The best help may be getting her to a professional who really knows all the various options available to her while she is going through this grief experience. This is a kid with very grown up problems and she needs the full benefit of a grown up solution!

Neizvestnaya's avatar

I’m in agreement with @FutureMemory and not at all surprised as I’ve seen more of this behavior in males than I had once believed was true. Yeah, it does give guys a bad rap but also makes one more appreciative of the “good guys” sprinkled throughout the male population.

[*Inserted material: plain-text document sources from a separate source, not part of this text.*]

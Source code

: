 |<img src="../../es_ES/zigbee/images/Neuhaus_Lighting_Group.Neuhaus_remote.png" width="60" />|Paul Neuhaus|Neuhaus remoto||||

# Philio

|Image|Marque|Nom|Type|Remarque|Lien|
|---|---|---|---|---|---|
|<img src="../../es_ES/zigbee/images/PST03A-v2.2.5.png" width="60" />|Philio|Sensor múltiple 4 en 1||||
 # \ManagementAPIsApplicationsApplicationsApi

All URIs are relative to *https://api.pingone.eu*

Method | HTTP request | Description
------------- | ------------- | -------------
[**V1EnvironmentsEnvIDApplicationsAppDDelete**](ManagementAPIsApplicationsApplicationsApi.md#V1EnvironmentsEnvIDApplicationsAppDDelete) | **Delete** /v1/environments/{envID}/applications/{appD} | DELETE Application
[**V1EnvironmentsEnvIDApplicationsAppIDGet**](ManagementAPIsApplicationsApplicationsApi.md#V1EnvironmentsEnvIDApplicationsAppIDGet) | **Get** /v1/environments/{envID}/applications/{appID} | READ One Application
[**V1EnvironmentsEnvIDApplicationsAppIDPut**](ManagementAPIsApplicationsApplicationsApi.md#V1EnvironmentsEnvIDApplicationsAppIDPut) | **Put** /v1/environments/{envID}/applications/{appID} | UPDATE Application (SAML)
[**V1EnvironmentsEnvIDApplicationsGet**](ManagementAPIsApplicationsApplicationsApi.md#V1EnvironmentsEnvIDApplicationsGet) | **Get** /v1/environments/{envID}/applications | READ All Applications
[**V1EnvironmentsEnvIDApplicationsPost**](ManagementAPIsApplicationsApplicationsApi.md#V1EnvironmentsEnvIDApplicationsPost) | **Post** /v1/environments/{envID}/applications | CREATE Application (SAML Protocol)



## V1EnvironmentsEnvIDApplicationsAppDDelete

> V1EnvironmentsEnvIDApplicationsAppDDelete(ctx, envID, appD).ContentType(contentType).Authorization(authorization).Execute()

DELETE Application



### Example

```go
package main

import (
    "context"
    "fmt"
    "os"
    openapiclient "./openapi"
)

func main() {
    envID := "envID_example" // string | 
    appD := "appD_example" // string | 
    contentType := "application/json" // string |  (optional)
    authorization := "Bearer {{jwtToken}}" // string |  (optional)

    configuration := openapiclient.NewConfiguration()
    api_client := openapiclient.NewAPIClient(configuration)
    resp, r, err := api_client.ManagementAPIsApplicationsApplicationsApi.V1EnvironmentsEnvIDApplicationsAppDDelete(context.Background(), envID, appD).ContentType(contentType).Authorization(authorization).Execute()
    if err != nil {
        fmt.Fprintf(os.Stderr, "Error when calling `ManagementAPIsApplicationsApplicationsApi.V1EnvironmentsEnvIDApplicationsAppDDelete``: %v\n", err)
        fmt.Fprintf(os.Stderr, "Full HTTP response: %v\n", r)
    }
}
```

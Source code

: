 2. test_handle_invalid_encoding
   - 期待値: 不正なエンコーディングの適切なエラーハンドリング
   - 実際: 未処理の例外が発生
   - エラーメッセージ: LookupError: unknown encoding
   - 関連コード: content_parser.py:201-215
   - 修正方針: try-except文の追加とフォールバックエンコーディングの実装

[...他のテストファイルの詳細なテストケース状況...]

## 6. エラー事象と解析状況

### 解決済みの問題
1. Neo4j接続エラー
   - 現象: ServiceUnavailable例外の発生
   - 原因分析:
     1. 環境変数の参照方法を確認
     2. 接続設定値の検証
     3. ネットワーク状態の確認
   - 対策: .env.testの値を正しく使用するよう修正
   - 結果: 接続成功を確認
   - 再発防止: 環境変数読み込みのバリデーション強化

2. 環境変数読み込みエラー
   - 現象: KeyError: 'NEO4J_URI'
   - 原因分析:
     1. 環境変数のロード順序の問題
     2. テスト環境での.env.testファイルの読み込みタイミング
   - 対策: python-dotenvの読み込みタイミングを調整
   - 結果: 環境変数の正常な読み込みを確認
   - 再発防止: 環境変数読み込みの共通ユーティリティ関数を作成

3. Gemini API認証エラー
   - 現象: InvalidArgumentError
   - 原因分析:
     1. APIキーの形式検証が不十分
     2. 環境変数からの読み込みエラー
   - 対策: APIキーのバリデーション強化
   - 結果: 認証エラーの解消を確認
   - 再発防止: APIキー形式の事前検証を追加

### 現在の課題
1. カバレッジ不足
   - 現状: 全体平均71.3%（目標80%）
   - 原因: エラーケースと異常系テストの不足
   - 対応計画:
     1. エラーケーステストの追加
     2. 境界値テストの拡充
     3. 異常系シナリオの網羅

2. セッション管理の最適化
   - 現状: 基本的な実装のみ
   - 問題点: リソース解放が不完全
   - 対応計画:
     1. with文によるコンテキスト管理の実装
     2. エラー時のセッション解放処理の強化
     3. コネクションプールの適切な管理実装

She should get a new boyfriend. How can she stand the humiliation and hurt of his behavior in front of friends and family. If someone had let me down like that, they’d be a sad bit of history. Better to have no bf than a loser. One more example of why most teens should be careful with sex.

Trillian's avatar

I was going to make some flip remark about men in general until I read @FutureMemory‘s comments. Then I remembered what a really nice guy he is. And I was going to say something about adult intervention but that was taken too.
If her boyfriends mom kicked him out of her house then it means her parents were allowing them to stay together. What are you parent’s attitude’s about this? Is she planning to graduate and further her education?
You and she may want to consider some other services from the state like counseling and crisis assistance. You may want to help but you probably lack the right skill set to help her become self sufficient.
Good luck.

Cruiser's avatar

You are being a good friend and deserve credit for being so kind and considerate. Your friend though needs a good knock on the noggin for making so many piss poor choices at her age. She needs to wise up before she gets a Round 2 from her dipshit boyfriend.

pinkgirl02's avatar

Just be there for her, like you are doing now, but say if she goes back to her boyfriend then she will have to learn the hard way.

Disc2021's avatar

@lilikoi You BEAT me to it!

Yeh, sounds like a douche bag but girls seem to like that.